Moraes reconhece que povos indígenas têm sofrido ameaças. Entre medidas positivas de sua gestão, o ministro destaca que vem trabalhando com a Força Nacional de Segurança para evitar conflitos fundiários envolvendo indígenas no Mato Grosso do Sul e no Paraná.
2) Queda no Orçamento da Funai – Os guarani também mostraram preocupação com a queda do orçamento da Fundação Nacional do Índio nos últimos anos, que, afirmam, impossibilita os trabalhos de demarcação de suas terras e a efetivação da garantia de seus direitos. No processo de demarcação, a entidade é responsável por elaborar e aprovar relatórios nos quais constam os limites da terra a ser demarcada.
Segundo reportagem de janeiro de 2016 publicada no portal UOL, o orçamento da Funai em 2016 caiu 23% em relação ao ano anterior, e chegou a R$ 533,7 milhões.

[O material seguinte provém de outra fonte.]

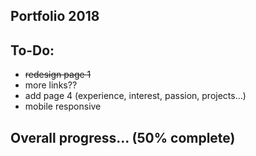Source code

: ## Portfolio 2018

## To-Do:
* ~~redesign page 1~~
* more links??
* add page 4 (experience, interest, passion, projects...)
* mobile responsive

## Overall progress... (50% complete)
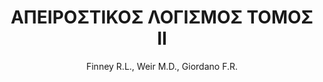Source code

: ---
author: Finney R.L., Weir M.D., Giordano F.R.
cover: https://static.eudoxus.gr/books/preview/84/cover-184.jpg
edition: 1η έκδοση
eudoxusid: '184'
isbn: 978-960-524-184-1
layout: bibtex
num_pages: '610'
publisher: ΙΤΕ-ΠΑΝΕΠΙΣΤΗΜΙΑΚΕΣ ΕΚΔΟΣΕΙΣ ΚΡΗΤΗΣ
ref: isbn_978_960_524_184_1
title: ΑΠΕΙΡΟΣΤΙΚΟΣ ΛΟΓΙΣΜΟΣ ΤΟΜΟΣ ΙΙ
year: '2009'
---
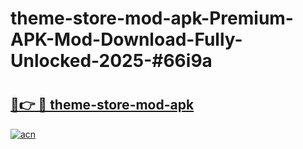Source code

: # theme-store-mod-apk-Premium-APK-Mod-Download-Fully-Unlocked-2025-#66i9a

# <h2><a href="https://bedroomkl.my?title=theme-store-mod-apk&ref=1AP">🔗👉 🔴 theme-store-mod-apk</a></h2>

[![acn](https://github.com/user-attachments/assets/0f9c940e-d8b0-45ae-aac7-cd30a18b3e1c)](https://bedroomkl.my?title=theme-store-mod-apk&ref=1AP)

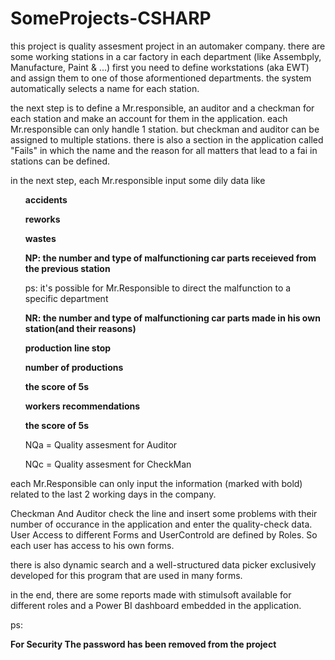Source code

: # SomeProjects-CSHARP


this project is quality assesment project in an automaker company. there are some working stations in a car factory in each department (like Assembply, Manufacture, Paint & ...)
first you need to define workstations (aka EWT) and assign them to one of those aformentioned departments. the system automatically selects a name for each station.

the next step is to define a Mr.responsible, an auditor and a checkman for each station and make an account for them in the application. each Mr.responsible can only handle 1 
station. but checkman and auditor can be assigned to multiple stations. there is also a section in  the application called "Fails" in which the name and the reason for all 
matters that lead to a fai in stations can be defined.

in the next step, each Mr.responsible input some dily data like 
<ul><b>accidents</b></ul>
<ul><b>reworks</b></ul>
<ul><b>wastes</b></ul>
<ul><b>NP: the number and type of malfunctioning car parts receieved from the previous station</b></ul>   
<ul>ps: it's possible for Mr.Responsible to direct the malfunction to a specific department</ul>
<ul><b>NR: the number and type of malfunctioning car parts made in his own station(and their reasons)</b></ul>
<ul><b>production line stop</b></ul>
<ul><b>number of productions</b></ul>
<ul><b>the score of 5s</b></ul>
<ul><b>workers recommendations</b></ul>
<ul><b>the score of 5s</b></ul>
<ul> NQa = Quality assesment for Auditor </ul>
<ul> NQc = Quality assesment for CheckMan </ul>


each Mr.Responsible can only input the information (marked with bold) related to the last 2 working days in the company.


Checkman And Auditor check the line and insert some problems with their number of occurance in the application and enter the quality-check data. User Access to different Forms
and UserControld are defined by Roles. So each user has access to his own forms.

there is also dynamic search and a well-structured data picker exclusively developed for this program that are used in many forms.

in the end, there are some reports made with stimulsoft available for different roles and a Power BI dashboard embedded in the application.

ps:

<b>For Security The password has been removed from the project</b>
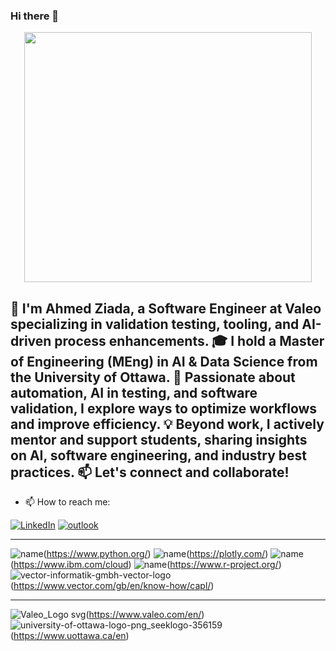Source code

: ### Hi there 👋


<p align="center">
  <img width="460" height="400" src="https://anyforsoft.com/static/a2da834e20a93f2114281a1174296b58/17.gif">
</p>


👋 I'm Ahmed Ziada, a Software Engineer at Valeo specializing in validation testing, tooling, and AI-driven process enhancements.
🎓 I hold a Master of Engineering (MEng) in AI & Data Science from the University of Ottawa.
🚀 Passionate about automation, AI in testing, and software validation, I explore ways to optimize workflows and improve efficiency.
💡 Beyond work, I actively mentor and support students, sharing insights on AI, software engineering, and industry best practices.
📫 Let's connect and collaborate!
---------------------------------------------------------------------
- 📫 How to reach me: 

[![LinkedIn](https://img.shields.io/badge/LinkedIn-0077B5?style=for-the-badge&logo=linkedin&logoColor=white)](https://www.linkedin.com/in/ahmed-ziada-b023b2126/)
[![outlook](https://img.shields.io/badge/Microsoft_Outlook-0078D4?style=for-the-badge&logo=microsoft-outlook&logoColor=white)](https://ahmedaliziada@outlook.com/) 

------------------------------------------------------------------
![name](https://img.shields.io/badge/Python-FFD43B?style=for-the-badge&logo=python&logoColor=blue)(https://www.python.org/)
![name](https://img.shields.io/badge/Plotly-239120?style=for-the-badge&logo=plotly&logoColor=white)(https://plotly.com/)
![name](https://img.shields.io/badge/IBM%20Cloud-1261FE?style=for-the-badge&logo=IBM%20Cloud&logoColor=white)(https://www.ibm.com/cloud)
![name](https://img.shields.io/badge/R-276DC3?style=for-the-badge&logo=r&logoColor=white)(https://www.r-project.org/)
![vector-informatik-gmbh-vector-logo](https://github.com/user-attachments/assets/7bbb770a-8d87-4f91-8b25-cac79168a76f)(https://www.vector.com/gb/en/know-how/capl/)

------------------------------------------------------------------
![Valeo_Logo svg](https://github.com/user-attachments/assets/b748ce67-70d8-4088-8a42-4262adc3d46b)(https://www.valeo.com/en/)
![university-of-ottawa-logo-png_seeklogo-356159](https://github.com/user-attachments/assets/22779880-c445-4d32-83d6-15cd05ab53af)(https://www.uottawa.ca/en)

É o menor valor desde 2012.
Por esse motivo, os guaraniS também criticam a proposta de emenda constitucional 241. Apresentada em junho de 2016 por Temer, ela cria um teto de gastos para a União que está condicinado à inflação do ano anterior. O temor é de que a verba da Funai não seja ampliada ou venha até ser reduzida com o teto.
O governo Temer sustenta que a medida é necessária para recuperar a economia e reverter os déficits orçamentários que vem sendo registrados no país.
3) A CPI da Funai/Incra – Os guaranis criticam também a recriação da Comissão Parlamentar de Inquérito que investiga Funai e Incra (Instituto Nacional de Colonização e Reforma Agrária). “Por meio da CPI nossas lideranças e apoiadores do movimento indígena são investigados como se fossem criminosos, enquanto nenhuma justiça é feita sobre o sangue derramado de nossos parentes pelos fazendeiros e pelo Estado”, diz o documento.
Criada em 2015, a primeira CPI investigava atos da Funai e do Incra (Instituto Nacional de Colonização e Reforma Agrária) nas gestões do PT e foi encerrada em agosto sem um relatório final. Agora, a comissão foi recriada com o apoio da bancada ruralista.
Os defensores da investigação parlamentar afirmam que a CPI é necessária para identificar eventuais fraudes em repasses federais a ONGs e outras entidades que trabalham com a questão indígena.